• [Exercise materials]:
____________

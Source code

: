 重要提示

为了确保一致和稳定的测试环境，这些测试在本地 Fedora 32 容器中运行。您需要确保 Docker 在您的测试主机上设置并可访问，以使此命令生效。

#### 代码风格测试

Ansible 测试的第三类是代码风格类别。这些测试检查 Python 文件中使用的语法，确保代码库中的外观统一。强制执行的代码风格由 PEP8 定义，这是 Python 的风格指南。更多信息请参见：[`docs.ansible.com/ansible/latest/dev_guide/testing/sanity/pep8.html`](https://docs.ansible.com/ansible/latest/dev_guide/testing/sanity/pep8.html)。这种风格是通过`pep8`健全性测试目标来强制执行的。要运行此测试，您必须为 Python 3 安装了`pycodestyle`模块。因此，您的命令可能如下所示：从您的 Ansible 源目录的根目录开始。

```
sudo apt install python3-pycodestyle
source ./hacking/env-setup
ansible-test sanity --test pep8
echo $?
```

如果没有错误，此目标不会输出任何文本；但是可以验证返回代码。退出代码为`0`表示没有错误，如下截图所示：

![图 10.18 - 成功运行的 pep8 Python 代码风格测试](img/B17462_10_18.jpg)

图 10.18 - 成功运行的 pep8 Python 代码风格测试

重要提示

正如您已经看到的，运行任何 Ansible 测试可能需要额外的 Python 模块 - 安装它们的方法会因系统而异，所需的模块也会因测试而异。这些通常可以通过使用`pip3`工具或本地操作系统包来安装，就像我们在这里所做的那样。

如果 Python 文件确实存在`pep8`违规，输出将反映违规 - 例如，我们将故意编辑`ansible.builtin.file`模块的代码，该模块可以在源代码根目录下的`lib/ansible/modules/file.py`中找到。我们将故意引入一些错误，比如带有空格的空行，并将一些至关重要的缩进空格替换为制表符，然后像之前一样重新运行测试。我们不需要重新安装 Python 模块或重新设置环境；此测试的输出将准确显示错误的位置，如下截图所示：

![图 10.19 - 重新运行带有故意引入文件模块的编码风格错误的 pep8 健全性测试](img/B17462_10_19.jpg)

____________

• [Goal of the exercise]: Every line holding the word "成功运行的" should be copied out of the material.

• [Output below]:
![图 10.18 - 成功运行的 pep8 Python 代码风格测试](img/B17462_10_18.jpg)
图 10.18 - 成功运行的 pep8 Python 代码风格测试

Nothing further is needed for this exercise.